Sommers was found badly wounded and helicoptered to a Navy ship in the Gulf. He died of his wounds en route.
This was the second effort to rescue Sommers. An effort last month failed when rescuers failed to find Sommers where they thought he was being held.
Numerous AQAP terrorists holding the hostages captive were killed in the mission.
President Obama released a statement early Saturday morning condemning the "barbaric murder" of Somers by the Al Qaeda terrorists.
Obama, Defense Secretary Chuck Hagel and Secretary of State John Kerry all expressed their condolences to Somers' family.
The sister of Luke Somers first learned of her brother's death from FBI agents. Lucy Somers told the Associated Press her family asks for peace.
Yemen's local Al Qaeda branch, Al Qaeda in the Arabian Peninsula, posted a video Thursday that showed Somers, threatening to kill him in three days if the United States didn't meet the group's demands, which weren't specified.

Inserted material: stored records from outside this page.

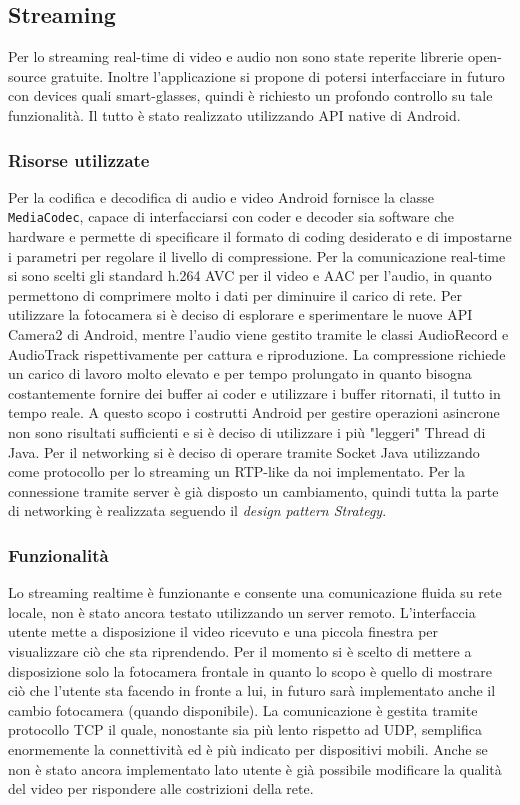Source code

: \documentclass[conference]{IEEEtran}
\begin{document}
	\subsection{Streaming}
		Per lo streaming real-time di video e audio non sono state reperite librerie open-source gratuite.
		Inoltre l'applicazione si propone di potersi interfacciare in futuro con devices quali smart-glasses,
		quindi è richiesto un profondo controllo su tale funzionalità. Il tutto è stato realizzato utilizzando API native di Android.

		\subsubsection{Risorse utilizzate}
			Per la codifica e decodifica di audio e video Android fornisce la classe \texttt{MediaCodec}, capace di interfacciarsi con coder e decoder sia software che hardware e permette di specificare il formato di coding desiderato e di impostarne i parametri per regolare il livello di compressione. Per la comunicazione real-time si sono scelti gli standard h.264 AVC per il video e AAC per l'audio, in quanto permettono di comprimere molto i dati per diminuire il carico di rete.
			Per utilizzare la fotocamera si è deciso di esplorare e sperimentare le nuove API Camera2 di Android, mentre l'audio viene gestito tramite le classi AudioRecord e AudioTrack rispettivamente per cattura e riproduzione.
			La compressione richiede un carico di lavoro molto elevato e per tempo prolungato in quanto bisogna costantemente fornire dei buffer ai coder e utilizzare i buffer ritornati, il tutto in tempo reale. A questo scopo i costrutti Android per gestire operazioni asincrone non sono risultati sufficienti e si è deciso di utilizzare i più "leggeri" Thread di Java. 
			Per il networking si è deciso di operare tramite Socket Java utilizzando come protocollo per lo streaming un RTP-like da noi implementato. Per la connessione tramite server è già disposto un cambiamento, quindi tutta la parte di networking è realizzata seguendo il \textit{design pattern Strategy}.

		\subsubsection{Funzionalità}
			Lo streaming realtime è funzionante e consente una comunicazione fluida su rete locale, non è stato ancora testato utilizzando un server remoto. L'interfaccia utente mette a disposizione il video ricevuto e una piccola finestra per visualizzare ciò che sta riprendendo. Per il momento si è scelto di mettere a disposizione solo la fotocamera frontale in quanto lo scopo è quello di mostrare ciò che l'utente sta facendo in fronte a lui, in futuro sarà implementato anche il cambio fotocamera (quando disponibile).
			La comunicazione è gestita tramite protocollo TCP il quale, nonostante sia più lento rispetto ad UDP, semplifica enormemente la connettività ed è più indicato per dispositivi mobili. Anche se non è stato ancora implementato lato utente è già possibile modificare la qualità del video per rispondere alle costrizioni della rete.
\end{document}
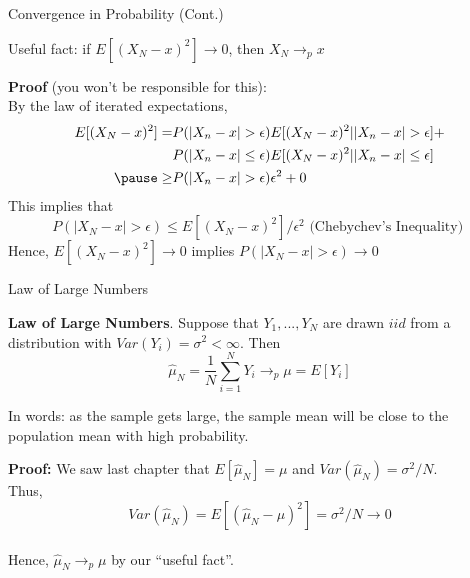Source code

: \documentclass[11pt,english,handout]{beamer}
\newenvironment{wideitemize}{\itemize\addtolength{\itemsep}{10pt}}{\enditemize}
\begin{document}
\begin{frame}{Convergence in Probability (Cont.)}
	
\begin{wideitemize}

\item Useful fact: if $E[ (X_N - x)^2 ] \rightarrow 0$, then $X_N \rightarrow_p x$

\pause

\item 
\textbf{Proof} (you won't be responsible for this): \\

By the law of iterated expectations, 
\begin{align*}
E[ (X_N - x)^2 ]=& P( |X_n - x| > \epsilon ) E[ (X_N - x)^2 | |X_n - x| > \epsilon ] + \\
& P( |X_n - x| \leq \epsilon ) E[ (X_N - x)^2 | |X_n - x| \leq \epsilon ]	 \\
\pause \geq &  P( |X_n - x| > \epsilon ) \epsilon^2 + 0 
\end{align*}
\pause
\noindent This implies that 
$$P( |X_N - x|  > \epsilon ) \leq E[ (X_N - x)^2  ] / \epsilon^2 \text{ (Chebychev's Inequality)  }$$
\pause 
Hence, $E[ (X_N - x)^2  ] \rightarrow 0$ implies $P( |X_N - x|  > \epsilon ) \rightarrow 0$

\end{wideitemize}	
\end{frame}


\begin{frame}{Law of Large Numbers}
	
\begin{wideitemize}
	
\item \textbf{Law of Large Numbers}. Suppose that $Y_1,...,Y_N$ are drawn $iid$ from a distribution with $Var(Y_i) = \sigma^2 < \infty$. Then $$\hat\mu_N = \frac{1}{N} \sum_{i=1}^{N} Y_i \rightarrow_p \mu = E[Y_i]$$

\item
In words: as the sample gets large, the sample mean will be close to the population mean with high probability.

\pause
\item
\textbf{Proof:} We saw last chapter that $E[\hat\mu_N] = \mu$ and $Var(\hat\mu_N) = \sigma^2 / N$.  \\

Thus, $$Var(\hat\mu_N) = E[ (\hat\mu_N - \mu )^2 ] = \sigma^2/N \rightarrow 0 $$ \\

Hence, $\hat\mu_N \rightarrow_p \mu$ by our ``useful fact''. 
\end{wideitemize}	
	
\end{frame}
\end{document}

The rescue attempt took place in central Yemen and was conducted with the Yemen government, Hagel said in a statement
The news of the failed rescue comes after a suspected U.S. drone strike in Yemen killed nine alleged Al Qaeda militants early Saturday, a security official said. The drone struck at dawn in Yemen's southern Shabwa province, hitting a suspected militant hideout, the official said. The official did not elaborate and spoke on condition of anonymity as he wasn't authorized to brief journalists.
At least six suspected militants were killed in an airstrike in the same province last month. Later Saturday, tribal leaders said they saw helicopters flying over an area called Wadi Abdan in Shabwa province.

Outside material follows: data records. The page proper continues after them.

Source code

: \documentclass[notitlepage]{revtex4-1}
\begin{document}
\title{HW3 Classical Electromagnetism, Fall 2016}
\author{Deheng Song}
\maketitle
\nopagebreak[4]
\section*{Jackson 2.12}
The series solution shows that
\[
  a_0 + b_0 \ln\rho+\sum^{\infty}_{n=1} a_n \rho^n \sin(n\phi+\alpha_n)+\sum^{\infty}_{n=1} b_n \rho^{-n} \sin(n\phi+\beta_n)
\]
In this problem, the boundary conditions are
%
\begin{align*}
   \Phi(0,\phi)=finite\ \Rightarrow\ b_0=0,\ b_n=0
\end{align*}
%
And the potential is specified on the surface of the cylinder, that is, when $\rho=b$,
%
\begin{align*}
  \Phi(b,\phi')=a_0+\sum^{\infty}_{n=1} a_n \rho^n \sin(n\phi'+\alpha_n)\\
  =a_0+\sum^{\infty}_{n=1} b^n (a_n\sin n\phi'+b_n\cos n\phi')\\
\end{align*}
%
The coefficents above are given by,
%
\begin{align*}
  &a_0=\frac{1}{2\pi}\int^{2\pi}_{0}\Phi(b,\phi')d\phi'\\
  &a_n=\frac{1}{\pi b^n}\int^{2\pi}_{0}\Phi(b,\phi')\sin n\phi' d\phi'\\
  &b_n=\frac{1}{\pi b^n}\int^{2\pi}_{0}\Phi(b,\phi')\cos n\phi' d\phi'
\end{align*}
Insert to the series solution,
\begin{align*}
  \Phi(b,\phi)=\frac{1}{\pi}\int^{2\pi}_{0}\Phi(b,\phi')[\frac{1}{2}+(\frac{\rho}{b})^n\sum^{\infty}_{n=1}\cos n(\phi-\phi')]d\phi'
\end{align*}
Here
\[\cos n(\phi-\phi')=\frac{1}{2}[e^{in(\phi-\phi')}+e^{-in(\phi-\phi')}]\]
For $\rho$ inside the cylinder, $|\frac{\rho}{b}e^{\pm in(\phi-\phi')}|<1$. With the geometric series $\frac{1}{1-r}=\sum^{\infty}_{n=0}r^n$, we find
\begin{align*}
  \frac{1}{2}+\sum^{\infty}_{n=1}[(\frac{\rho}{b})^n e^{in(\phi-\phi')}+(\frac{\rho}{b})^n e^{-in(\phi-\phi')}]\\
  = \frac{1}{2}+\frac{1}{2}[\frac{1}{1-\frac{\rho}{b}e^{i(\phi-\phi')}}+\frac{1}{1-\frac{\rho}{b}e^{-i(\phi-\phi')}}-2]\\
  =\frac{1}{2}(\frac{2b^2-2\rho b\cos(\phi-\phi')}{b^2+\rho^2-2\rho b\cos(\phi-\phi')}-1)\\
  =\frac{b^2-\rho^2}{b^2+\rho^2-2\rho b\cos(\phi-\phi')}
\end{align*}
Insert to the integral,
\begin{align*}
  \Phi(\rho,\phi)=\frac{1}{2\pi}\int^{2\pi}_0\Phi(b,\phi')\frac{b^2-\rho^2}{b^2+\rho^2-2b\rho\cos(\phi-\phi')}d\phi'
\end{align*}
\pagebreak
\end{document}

In a video Saturday, Lucy Somers and her father pleaded for the group to let Luke Somers live.
In a statement Thursday, Pentagon press secretary Rear Adm. John Kirby acknowledged for the first time that a mysterious U.S. raid last month had sought to rescue Somers but that he turned out not to be at the site.
The U.S. considers Yemen's Al Qaeda branch to be the world's most dangerous arm of the group as it has been linked to several failed attacks on the U.S. homeland.
Somers was kidnapped in 2013 leaving a supermarket in Yemen. He was working as a freelance photographer for the Yemen Times at the time.
A rescue mission was realistically Sommers only chance, as AQAP never specified what their demands were. They would very likely have been unacceptable anyway.
No word on casualties among our special operators, but we probably wouldn't hear about it if there were any.
CNN is reporting that the South African hostage was to be freed on Sunday:
During the raid, the militants with al Qaeda in the Arabian Peninsula (AQAP) also killed South African hostage Pierre Korkie, according to his employer, the relief group Gift of the Givers.
Korkie was to be released on Sunday, the group said in a statement.
He and his wife Yolande had fallen into the hands of abductors in May of last year, but they subsequently let her go. On Friday, a team of local leaders was finalizing arrangements to reunite Pierre Korkie to his wife and children, the statement reads.
Gift of the Givers recently told his wife that "the wait is almost over."
"Three days ago we told her 'Pierre will be home for Christmas,'" the group said. "We certainly did not mean it in the manner it has unfolded."
I would take the news that Korkie was to be released by Christmas with a grain of salt. We've seen negotiations for the release of hostages get to this point a dozen times over the last few years, only to see the terrorists cruelly withdraw their offer.